> [GOAL OF THE EXERCISE]:
Copy every line of the entries that has the string "processing" in it.
*** AVAILABLE RECORDS Section Begins ***
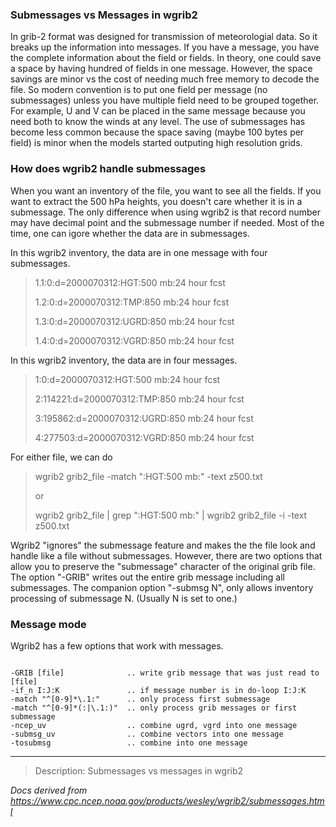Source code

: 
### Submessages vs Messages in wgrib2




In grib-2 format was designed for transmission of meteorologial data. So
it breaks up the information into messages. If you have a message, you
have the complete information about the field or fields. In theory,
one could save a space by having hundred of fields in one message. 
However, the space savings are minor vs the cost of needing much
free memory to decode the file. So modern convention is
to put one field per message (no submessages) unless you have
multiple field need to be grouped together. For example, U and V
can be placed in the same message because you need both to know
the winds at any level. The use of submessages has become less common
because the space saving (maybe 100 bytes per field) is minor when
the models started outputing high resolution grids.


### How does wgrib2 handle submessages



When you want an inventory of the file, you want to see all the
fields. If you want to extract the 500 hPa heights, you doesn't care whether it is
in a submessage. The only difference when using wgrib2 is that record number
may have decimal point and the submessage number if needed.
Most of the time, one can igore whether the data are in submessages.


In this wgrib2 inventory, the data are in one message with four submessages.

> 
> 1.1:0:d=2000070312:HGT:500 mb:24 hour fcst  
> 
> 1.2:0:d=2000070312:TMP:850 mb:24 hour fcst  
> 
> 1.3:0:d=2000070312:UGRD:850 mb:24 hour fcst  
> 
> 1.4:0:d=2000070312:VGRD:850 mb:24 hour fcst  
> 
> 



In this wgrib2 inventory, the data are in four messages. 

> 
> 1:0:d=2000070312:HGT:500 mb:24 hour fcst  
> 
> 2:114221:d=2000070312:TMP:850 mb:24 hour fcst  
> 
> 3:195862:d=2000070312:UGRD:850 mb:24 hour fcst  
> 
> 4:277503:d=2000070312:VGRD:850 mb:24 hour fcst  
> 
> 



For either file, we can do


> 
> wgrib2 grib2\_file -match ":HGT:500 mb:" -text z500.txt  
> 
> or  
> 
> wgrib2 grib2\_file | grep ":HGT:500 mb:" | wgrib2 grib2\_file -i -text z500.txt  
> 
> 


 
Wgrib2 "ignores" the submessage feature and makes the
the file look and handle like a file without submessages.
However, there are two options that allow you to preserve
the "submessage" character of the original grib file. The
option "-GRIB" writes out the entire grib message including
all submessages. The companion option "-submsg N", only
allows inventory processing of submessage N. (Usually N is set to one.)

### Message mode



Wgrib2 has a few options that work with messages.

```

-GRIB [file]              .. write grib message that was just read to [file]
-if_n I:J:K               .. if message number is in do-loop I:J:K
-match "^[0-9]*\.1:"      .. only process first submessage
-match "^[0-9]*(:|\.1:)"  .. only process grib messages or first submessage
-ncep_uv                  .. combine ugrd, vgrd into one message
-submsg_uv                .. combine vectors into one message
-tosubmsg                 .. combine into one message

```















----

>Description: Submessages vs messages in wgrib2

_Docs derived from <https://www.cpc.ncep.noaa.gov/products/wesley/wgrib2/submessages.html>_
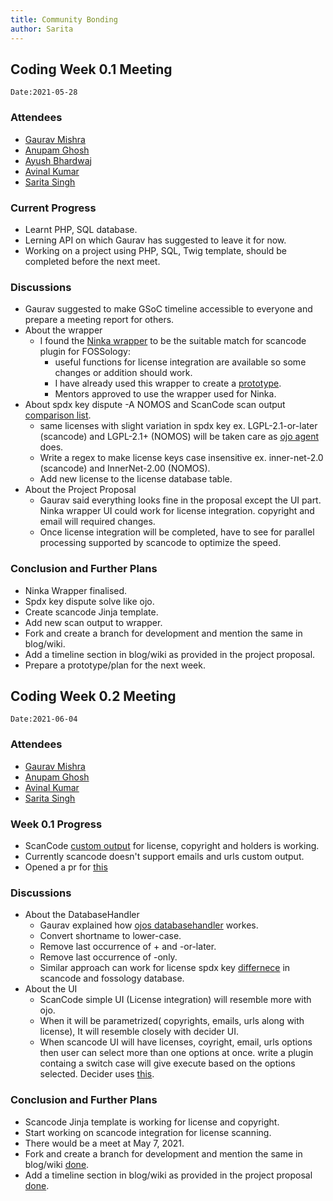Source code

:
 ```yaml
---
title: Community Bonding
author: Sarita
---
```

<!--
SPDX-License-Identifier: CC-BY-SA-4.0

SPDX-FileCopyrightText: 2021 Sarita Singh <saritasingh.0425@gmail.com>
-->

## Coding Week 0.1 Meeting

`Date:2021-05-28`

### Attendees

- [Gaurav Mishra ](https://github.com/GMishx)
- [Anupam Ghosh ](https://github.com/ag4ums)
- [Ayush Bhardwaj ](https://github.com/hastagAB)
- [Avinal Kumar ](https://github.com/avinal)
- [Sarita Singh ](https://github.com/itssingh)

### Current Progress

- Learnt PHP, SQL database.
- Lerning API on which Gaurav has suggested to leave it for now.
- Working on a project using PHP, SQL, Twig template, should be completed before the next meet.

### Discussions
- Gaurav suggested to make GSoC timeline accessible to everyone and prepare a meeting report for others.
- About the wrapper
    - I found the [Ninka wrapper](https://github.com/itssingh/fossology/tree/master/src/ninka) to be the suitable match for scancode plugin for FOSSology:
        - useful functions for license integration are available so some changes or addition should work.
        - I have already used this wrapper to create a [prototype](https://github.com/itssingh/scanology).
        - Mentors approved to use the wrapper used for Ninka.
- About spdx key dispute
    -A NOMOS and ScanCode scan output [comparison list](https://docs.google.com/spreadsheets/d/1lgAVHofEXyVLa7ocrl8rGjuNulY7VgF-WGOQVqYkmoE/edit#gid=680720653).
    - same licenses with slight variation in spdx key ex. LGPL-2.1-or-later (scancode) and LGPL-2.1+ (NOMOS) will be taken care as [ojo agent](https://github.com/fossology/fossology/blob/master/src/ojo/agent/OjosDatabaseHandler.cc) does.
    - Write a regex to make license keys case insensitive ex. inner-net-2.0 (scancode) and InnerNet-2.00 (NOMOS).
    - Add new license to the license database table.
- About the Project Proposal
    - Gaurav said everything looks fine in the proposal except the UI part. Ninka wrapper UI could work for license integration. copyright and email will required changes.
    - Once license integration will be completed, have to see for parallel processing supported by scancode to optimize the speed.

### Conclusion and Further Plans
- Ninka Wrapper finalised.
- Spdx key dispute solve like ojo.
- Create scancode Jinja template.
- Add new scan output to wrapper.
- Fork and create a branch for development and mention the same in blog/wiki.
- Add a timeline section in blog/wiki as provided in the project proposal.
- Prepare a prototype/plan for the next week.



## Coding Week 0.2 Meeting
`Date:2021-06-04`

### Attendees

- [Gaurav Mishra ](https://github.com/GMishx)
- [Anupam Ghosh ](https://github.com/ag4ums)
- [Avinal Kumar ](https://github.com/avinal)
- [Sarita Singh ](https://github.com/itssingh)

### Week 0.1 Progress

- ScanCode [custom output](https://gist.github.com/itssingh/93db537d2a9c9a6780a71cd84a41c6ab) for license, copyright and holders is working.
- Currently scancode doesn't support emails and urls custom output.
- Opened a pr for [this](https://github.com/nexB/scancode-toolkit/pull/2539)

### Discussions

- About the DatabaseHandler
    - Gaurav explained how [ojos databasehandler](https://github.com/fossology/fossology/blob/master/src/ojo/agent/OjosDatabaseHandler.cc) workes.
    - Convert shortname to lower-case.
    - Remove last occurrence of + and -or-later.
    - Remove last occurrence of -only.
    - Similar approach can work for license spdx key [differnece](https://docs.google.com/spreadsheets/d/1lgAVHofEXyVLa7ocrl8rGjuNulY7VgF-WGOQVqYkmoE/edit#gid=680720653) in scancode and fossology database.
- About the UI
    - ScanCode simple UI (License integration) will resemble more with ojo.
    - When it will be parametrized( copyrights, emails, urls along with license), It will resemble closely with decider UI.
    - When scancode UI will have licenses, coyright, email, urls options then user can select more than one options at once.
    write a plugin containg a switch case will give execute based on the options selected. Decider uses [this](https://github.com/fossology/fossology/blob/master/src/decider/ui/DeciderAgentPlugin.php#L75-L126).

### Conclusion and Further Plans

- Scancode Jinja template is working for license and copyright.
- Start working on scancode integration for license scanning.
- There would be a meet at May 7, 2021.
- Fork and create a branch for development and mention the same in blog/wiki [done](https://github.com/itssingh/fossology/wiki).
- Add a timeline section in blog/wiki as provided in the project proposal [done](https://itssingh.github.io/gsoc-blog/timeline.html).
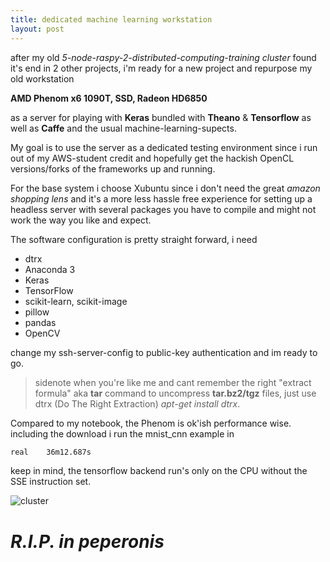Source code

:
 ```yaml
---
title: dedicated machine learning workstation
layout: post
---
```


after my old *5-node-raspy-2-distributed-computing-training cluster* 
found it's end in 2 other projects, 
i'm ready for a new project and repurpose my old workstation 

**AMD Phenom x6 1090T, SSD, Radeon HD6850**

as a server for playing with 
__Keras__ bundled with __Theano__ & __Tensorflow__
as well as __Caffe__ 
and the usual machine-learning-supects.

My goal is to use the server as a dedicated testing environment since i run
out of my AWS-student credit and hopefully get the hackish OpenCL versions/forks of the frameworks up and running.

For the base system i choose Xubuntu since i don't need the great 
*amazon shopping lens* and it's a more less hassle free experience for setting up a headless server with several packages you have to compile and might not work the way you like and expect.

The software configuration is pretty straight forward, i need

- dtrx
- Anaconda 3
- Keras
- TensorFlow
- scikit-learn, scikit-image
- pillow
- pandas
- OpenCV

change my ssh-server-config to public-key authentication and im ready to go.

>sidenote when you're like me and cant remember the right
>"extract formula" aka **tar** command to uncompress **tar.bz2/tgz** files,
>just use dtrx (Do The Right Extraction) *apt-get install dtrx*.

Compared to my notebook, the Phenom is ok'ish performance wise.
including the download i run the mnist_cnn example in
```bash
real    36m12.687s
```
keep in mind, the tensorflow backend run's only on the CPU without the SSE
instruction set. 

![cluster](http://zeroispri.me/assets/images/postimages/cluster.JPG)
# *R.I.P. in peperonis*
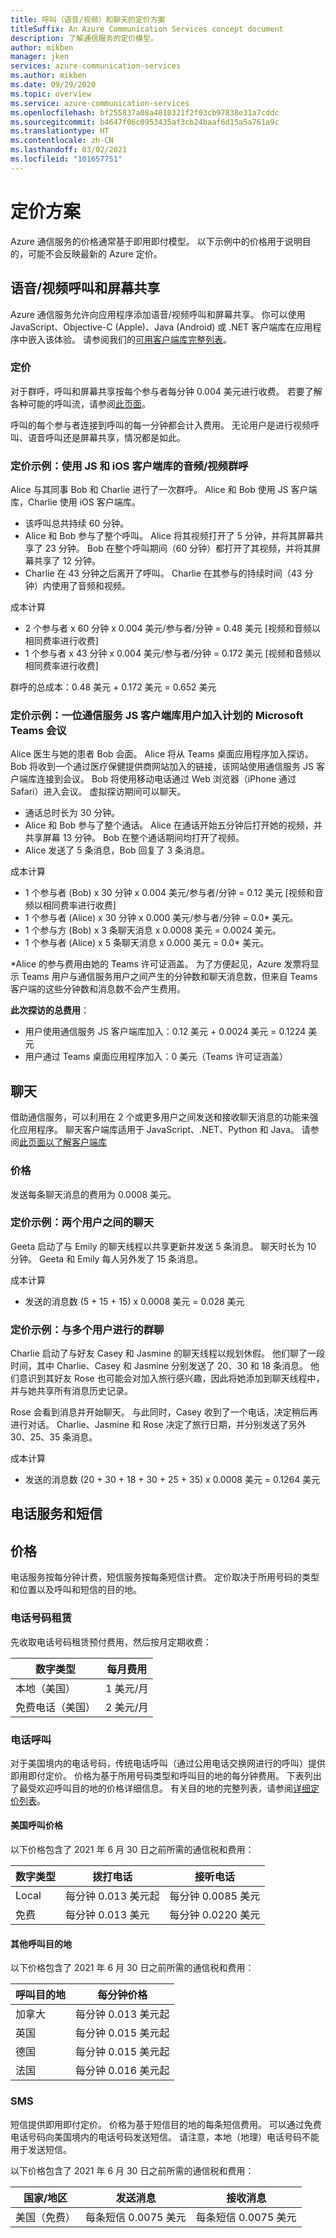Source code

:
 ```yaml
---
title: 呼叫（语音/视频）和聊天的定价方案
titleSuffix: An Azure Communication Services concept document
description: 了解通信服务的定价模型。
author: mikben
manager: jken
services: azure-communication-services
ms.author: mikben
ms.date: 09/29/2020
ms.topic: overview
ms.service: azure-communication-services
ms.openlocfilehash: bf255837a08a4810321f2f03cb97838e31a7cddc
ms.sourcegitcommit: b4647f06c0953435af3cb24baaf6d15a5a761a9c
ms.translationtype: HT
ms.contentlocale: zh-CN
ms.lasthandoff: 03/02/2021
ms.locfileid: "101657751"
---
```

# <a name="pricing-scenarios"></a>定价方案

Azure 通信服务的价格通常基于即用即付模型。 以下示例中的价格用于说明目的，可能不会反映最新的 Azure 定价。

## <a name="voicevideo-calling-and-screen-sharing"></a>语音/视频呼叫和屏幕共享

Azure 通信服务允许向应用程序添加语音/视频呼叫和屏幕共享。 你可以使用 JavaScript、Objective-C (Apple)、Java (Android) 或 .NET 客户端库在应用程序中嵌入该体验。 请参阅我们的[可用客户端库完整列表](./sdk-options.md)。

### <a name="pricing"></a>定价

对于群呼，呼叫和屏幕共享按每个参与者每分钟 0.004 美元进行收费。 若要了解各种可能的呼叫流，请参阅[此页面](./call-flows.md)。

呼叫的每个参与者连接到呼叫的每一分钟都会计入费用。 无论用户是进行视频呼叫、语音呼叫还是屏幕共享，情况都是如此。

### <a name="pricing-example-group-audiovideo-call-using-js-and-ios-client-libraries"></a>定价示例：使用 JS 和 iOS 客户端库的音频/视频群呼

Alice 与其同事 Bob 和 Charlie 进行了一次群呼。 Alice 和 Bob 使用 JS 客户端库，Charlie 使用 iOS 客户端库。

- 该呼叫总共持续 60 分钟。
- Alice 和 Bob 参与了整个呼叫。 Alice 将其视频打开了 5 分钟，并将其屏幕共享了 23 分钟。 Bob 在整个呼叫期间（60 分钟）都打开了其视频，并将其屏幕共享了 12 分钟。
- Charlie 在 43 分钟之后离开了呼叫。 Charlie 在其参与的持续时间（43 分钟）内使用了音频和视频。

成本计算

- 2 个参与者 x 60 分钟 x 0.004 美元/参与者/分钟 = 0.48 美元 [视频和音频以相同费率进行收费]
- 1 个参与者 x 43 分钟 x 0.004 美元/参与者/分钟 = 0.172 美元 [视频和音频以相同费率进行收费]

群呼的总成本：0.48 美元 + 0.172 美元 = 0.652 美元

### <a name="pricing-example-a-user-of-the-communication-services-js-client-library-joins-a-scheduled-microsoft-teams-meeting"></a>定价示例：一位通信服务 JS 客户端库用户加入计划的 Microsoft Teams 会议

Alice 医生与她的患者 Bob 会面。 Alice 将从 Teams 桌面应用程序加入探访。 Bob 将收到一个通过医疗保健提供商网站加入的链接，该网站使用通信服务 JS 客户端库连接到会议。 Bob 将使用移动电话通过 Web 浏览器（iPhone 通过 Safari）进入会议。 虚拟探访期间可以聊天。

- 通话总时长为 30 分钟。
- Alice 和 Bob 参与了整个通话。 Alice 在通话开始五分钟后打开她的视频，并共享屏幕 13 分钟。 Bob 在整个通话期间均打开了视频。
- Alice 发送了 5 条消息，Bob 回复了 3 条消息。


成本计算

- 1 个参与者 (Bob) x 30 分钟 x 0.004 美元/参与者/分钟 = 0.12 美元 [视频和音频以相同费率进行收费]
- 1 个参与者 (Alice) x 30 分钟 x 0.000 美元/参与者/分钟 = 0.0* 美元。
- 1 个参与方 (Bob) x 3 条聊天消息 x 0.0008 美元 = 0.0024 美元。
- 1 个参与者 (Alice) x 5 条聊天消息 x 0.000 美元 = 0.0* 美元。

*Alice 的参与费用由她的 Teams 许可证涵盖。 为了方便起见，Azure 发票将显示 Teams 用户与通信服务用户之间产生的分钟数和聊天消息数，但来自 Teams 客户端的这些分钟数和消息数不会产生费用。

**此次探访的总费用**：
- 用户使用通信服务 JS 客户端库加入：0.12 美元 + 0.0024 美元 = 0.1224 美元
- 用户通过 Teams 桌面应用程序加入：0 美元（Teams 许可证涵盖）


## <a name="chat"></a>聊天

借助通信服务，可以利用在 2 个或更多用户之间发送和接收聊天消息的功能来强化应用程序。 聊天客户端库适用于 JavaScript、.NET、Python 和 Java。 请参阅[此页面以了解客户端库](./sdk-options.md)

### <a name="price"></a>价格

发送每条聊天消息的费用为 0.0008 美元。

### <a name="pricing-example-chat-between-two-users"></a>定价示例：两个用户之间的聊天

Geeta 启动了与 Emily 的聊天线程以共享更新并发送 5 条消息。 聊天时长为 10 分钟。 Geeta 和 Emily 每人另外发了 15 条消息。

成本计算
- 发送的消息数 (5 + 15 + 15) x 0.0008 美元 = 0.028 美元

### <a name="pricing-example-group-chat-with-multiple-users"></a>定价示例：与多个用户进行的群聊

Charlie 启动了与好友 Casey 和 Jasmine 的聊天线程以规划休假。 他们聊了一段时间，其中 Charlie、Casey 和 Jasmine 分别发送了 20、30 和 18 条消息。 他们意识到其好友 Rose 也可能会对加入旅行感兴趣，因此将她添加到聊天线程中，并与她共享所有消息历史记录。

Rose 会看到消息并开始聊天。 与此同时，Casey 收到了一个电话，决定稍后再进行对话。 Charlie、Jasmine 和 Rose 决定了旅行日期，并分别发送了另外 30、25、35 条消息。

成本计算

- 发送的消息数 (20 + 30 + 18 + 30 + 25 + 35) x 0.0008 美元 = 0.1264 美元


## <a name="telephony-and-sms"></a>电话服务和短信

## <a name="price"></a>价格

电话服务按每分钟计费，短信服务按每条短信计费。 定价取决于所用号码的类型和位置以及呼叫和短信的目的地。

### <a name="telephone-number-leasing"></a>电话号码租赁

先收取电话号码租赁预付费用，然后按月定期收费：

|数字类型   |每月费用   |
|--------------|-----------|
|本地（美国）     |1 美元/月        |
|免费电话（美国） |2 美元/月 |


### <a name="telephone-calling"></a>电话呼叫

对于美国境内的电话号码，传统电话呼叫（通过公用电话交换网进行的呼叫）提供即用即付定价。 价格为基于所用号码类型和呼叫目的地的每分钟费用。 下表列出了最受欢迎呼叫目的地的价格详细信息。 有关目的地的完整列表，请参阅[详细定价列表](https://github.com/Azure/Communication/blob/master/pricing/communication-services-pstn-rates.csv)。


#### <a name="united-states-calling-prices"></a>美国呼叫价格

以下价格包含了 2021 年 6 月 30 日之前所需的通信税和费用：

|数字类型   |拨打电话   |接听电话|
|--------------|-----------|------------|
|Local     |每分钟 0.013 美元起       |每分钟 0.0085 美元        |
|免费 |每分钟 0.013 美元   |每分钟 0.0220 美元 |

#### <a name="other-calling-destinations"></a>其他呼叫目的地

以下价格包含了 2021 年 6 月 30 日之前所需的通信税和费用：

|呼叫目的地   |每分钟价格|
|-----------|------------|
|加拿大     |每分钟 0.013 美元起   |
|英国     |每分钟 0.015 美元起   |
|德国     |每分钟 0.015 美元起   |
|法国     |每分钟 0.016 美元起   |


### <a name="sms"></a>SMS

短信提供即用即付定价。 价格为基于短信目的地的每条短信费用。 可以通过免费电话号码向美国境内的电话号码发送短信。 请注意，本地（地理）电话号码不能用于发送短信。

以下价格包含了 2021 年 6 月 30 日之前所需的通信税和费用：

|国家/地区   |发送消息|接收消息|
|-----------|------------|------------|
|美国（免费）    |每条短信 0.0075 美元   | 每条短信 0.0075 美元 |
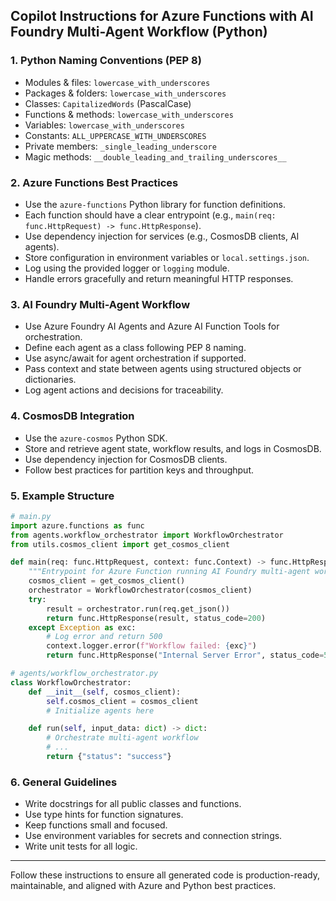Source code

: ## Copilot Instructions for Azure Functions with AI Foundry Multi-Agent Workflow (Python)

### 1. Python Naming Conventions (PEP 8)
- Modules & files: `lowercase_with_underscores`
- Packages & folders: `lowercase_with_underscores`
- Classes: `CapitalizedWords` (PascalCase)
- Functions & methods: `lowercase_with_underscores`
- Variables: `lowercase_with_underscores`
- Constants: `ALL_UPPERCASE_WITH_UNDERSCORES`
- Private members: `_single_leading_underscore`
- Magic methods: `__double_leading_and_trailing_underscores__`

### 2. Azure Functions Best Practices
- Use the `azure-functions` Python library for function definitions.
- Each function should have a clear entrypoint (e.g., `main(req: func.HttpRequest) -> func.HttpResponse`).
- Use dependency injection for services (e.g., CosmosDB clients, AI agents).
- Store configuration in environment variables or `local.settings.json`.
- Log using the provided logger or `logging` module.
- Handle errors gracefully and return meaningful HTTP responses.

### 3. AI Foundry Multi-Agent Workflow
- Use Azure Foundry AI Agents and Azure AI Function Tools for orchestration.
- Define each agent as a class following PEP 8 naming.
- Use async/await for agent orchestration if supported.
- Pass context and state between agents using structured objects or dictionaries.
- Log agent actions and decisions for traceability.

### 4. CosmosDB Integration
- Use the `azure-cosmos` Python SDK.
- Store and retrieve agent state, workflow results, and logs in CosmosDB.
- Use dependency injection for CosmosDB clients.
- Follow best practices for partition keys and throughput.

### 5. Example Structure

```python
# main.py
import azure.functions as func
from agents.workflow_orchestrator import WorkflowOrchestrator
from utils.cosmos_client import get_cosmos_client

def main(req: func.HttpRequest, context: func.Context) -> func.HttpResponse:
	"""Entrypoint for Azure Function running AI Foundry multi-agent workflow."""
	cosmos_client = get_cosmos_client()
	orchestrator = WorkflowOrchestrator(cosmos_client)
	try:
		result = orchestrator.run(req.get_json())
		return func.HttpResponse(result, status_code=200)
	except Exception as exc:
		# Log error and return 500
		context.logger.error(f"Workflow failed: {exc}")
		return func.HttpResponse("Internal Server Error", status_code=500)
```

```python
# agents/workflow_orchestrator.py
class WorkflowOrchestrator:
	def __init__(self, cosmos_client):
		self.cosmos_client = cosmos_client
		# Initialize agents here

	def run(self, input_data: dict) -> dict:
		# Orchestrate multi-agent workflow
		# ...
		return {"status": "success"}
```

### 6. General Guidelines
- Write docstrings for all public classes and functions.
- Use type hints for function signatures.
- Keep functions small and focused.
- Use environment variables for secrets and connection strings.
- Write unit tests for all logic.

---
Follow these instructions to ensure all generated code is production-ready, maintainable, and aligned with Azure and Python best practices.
*** AVAILABLE RECORDS Section Ends ***
> [WORKED SOLUTION]:
allows inventory processing of submessage N. (Usually N is set to one.)
    - Once license integration will be completed, have to see for parallel processing supported by scancode to optimize the speed.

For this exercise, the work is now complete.